_HOW TO COMPLETE THIS TASK_.
Gather each line in the entries that includes the string "catalog".

_EXCERPTED DATA_.

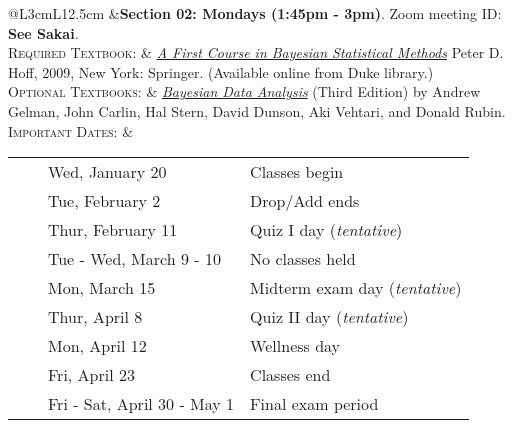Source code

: \documentclass[11pt, a4paper]{article}
\newcommand{\tabitem}{~~\llap{\textbullet}~~}
\begin{document}
\begin{center}
\begin{minipage}[t]{.95\textwidth}
\begin{tabular}{@{}L{3cm}L{12.5cm}}
			&\textbf{Section 02: Mondays (1:45pm - 3pm)}. 
			\newline Zoom meeting ID: \textbf{See Sakai}.  \\
			\textsc{Required Textbook:} & \href{https://find.library.duke.edu/catalog/DUKE004968562}{\textit{A First Course in Bayesian Statistical Methods}} Peter D. Hoff, 2009, New York: Springer. (Available online from Duke library.)\\
			\textsc{Optional Textbooks:}	& \href{https://find.library.duke.edu/catalog/DUKE006588051?utm_campaign=bento&utm_content=bento_result_link&utm_source=library.duke.edu&utm_medium=referral}{\textit{Bayesian Data Analysis}} (Third Edition) by Andrew Gelman, John Carlin, Hal Stern, David Dunson, Aki Vehtari, and Donald Rubin. \\
			\textsc{Important Dates:} & \begin{minipage}[t]{.95\textwidth}
				\begin{tabular}{@{}ll}
					\tabitem Wed, January 20 & Classes begin \\
					\tabitem Tue, February 2 & Drop/Add ends \\
					\tabitem Thur, February 11 & Quiz I day (\textit{tentative})\\
					\tabitem Tue - Wed, March 9 - 10	& No classes held \\
					\tabitem Mon, March 15 & Midterm exam day (\textit{tentative})\\
					\tabitem Thur, April 8 & Quiz II day (\textit{tentative})\\
					\tabitem Mon, April 12	& Wellness day \\
					\tabitem Fri, April 23 & Classes end \\
					\tabitem Fri - Sat, April 30 - May 1 & Final exam period \\
				\end{tabular}
			\end{minipage} \\
			\bottomrule[0.065cm]
		\end{tabular}
	\end{minipage}
\end{center}



\vspace{.5cm}
\setlength{\unitlength}{1in}
\renewcommand{\arraystretch}{1.5}
\end{document}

_YOUR RESPONSE_.
			\textsc{Required Textbook:} & \href{https://find.library.duke.edu/catalog/DUKE004968562}{\textit{A First Course in Bayesian Statistical Methods}} Peter D. Hoff, 2009, New York: Springer. (Available online from Duke library.)\\
			\textsc{Optional Textbooks:}	& \href{https://find.library.duke.edu/catalog/DUKE006588051?utm_campaign=bento&utm_content=bento_result_link&utm_source=library.duke.edu&utm_medium=referral}{\textit{Bayesian Data Analysis}} (Third Edition) by Andrew Gelman, John Carlin, Hal Stern, David Dunson, Aki Vehtari, and Donald Rubin. \\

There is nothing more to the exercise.